PyTorch version: 1.4.0
Is debug build: No
CUDA used to build PyTorch: 10.1
OS: Ubuntu 18.04.3 LTS
GCC version: (Ubuntu 7.4.0-1ubuntu1~18.04.1) 7.4.0
CMake version: version 3.12.0
Python version: 3.6
Is CUDA available: No
CUDA runtime version: 10.1.243
GPU models and configuration: Could not collect
Nvidia driver version: Could not collect
cuDNN version: /usr/lib/x86_64-linux-gnu/libcudnn.so.7.6.5
Versions of relevant libraries:
[pip3] numpy==1.17.5
[pip3] torch==1.4.0
[pip3] torchsummary==1.5.1
[pip3] torchtext==0.3.1
[pip3] torchvision==0.5.0
[conda] Could not collect
Hi! thanks for your contribution!, great first issue!
@bkkaggle try again using the latest version.
I updated the colab notebook, the error remains but it looks like it's because pytorch/xla is loading the data to all the processes, causing an OOM. (https://github.com/pytorch/xla/issues/1280#issuecomment-548607522)
Closing
@dlibenzi fyi.
@bkkaggle maybe file a bug in xla repo?
It's likely the kernel OOM killer triggering this.
Colabs have limited memory and cores, so cannot run very large workloads.

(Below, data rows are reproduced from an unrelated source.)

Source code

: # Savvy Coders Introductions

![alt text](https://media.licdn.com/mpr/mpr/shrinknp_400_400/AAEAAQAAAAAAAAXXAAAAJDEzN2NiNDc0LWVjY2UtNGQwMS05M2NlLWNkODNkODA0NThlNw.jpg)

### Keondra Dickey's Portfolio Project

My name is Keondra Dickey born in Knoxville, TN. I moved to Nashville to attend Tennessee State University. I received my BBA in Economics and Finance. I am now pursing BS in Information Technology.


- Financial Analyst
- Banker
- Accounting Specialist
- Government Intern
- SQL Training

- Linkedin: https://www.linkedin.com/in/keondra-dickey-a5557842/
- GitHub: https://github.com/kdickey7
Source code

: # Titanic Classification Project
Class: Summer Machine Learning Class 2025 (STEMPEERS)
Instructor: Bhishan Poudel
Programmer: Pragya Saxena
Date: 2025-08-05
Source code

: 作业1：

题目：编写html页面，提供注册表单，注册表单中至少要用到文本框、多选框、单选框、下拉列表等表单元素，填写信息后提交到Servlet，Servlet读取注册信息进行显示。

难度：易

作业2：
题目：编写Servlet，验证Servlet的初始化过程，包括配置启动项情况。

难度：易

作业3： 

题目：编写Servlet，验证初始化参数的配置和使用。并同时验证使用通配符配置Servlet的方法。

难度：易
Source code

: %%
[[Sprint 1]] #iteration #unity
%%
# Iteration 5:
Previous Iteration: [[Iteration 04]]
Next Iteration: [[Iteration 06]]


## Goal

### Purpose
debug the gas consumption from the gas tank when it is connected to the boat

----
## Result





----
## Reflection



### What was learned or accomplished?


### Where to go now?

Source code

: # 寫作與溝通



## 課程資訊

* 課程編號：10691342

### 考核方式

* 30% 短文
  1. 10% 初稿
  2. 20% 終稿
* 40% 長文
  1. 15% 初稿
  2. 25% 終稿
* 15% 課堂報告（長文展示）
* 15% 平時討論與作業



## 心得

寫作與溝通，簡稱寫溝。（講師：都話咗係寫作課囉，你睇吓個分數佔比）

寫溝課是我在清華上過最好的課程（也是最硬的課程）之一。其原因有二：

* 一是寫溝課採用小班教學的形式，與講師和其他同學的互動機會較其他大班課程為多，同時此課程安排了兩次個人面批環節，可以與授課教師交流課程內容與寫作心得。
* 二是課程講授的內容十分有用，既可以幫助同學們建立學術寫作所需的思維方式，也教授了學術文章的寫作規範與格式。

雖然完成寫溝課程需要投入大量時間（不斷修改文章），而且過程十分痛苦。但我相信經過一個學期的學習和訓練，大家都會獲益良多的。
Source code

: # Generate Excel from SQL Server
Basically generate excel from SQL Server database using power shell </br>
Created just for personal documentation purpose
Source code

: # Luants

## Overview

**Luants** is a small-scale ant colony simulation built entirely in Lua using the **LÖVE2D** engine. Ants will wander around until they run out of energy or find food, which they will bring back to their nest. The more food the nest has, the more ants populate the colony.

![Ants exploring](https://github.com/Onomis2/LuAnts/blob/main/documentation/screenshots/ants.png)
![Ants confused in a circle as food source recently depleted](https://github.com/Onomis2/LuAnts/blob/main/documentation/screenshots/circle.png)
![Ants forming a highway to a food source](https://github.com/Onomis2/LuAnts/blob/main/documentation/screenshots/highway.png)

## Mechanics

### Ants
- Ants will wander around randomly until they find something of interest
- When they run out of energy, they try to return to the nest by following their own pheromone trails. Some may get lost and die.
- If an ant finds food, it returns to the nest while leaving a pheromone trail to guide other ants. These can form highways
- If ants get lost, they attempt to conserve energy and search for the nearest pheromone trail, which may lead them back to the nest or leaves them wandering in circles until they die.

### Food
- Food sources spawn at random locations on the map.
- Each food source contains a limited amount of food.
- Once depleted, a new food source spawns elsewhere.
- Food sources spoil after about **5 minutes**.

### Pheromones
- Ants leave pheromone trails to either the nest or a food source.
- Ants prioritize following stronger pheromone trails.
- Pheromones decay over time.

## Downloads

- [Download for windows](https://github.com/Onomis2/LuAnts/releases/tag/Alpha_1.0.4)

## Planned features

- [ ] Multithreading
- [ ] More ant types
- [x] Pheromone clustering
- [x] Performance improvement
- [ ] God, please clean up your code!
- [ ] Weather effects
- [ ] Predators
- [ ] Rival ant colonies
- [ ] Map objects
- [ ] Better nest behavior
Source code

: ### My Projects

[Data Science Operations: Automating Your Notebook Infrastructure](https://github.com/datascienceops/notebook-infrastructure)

We will be changing the Cloud TPU architecture in the next months, and after that Colab VM should have much more memory and cores.
@srush fyi
Yup, this is what I saw as well. You need enough RAM to have the model loaded 8 times.
Most helpful comment
It's likely the kernel OOM killer triggering this.
Colabs have limited memory and cores, so cannot run very large workloads.
We will be changing the Cloud TPU architecture in the next months, and after that Colab VM should have much more memory and cores.